Ether (ETH) has been lagging behind bitcoin (BTC) in performance year-to-date, but recent trends in exchange-traded fund (ETF) inflows suggest that this period of underperformance may soon be over, according to a new research report from broker Bernstein.
The firm highlighted a significant shift in inflows on Friday, when Blackrock’s spot ether ETF received $250 million, surpassing the $137 million inflows into the asset manager’s larger spot bitcoin ETF. Bernstein analysts, led by Gautam Chhugani, believe this shift creates favorable demand-supply dynamics for ETH, signaling potential for outperformance moving forward.
Another potential boost for ether is the upcoming approval of staking yields. Bernstein noted that while initial ether spot ETF applications did not include staking yields due to regulatory constraints, a more crypto-friendly SEC under a potential “Trump 2.0” administration could pave the way for approval. As Ethereum blockchain activity continues to rise, the staking yield could reach 4-5%, adding to ether’s appeal.
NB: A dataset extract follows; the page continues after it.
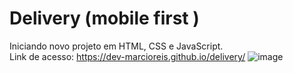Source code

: # Delivery (mobile first )
Iniciando novo projeto em HTML, CSS e JavaScript.<br>
Link de acesso: https://dev-marcioreis.github.io/delivery/
![image](https://user-images.githubusercontent.com/122680054/212775311-8aead32d-c721-42e8-87d9-78bb9a78f87f.png)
Ethereum remains the leading platform for asset tokenization and stablecoins, which is driving increasing activity on the network. Since Ethereum’s transition to a proof-of-stake consensus mechanism, the total supply of ether has remained stable at 120 million tokens.
Currently, Ethereum’s transaction fees offer a yield of around 3% to stakers, which has led to approximately 28% of the ether supply being locked in staking contracts. Additionally, 10% of the supply is tied up in deposit and lending contracts.
Notably, almost 60% of ether has remained unchanged in the last 12 months, indicating a resilient investor base. This enduring commitment further supports the positive demand-supply dynamics for ether, suggesting strong fundamentals for future growth.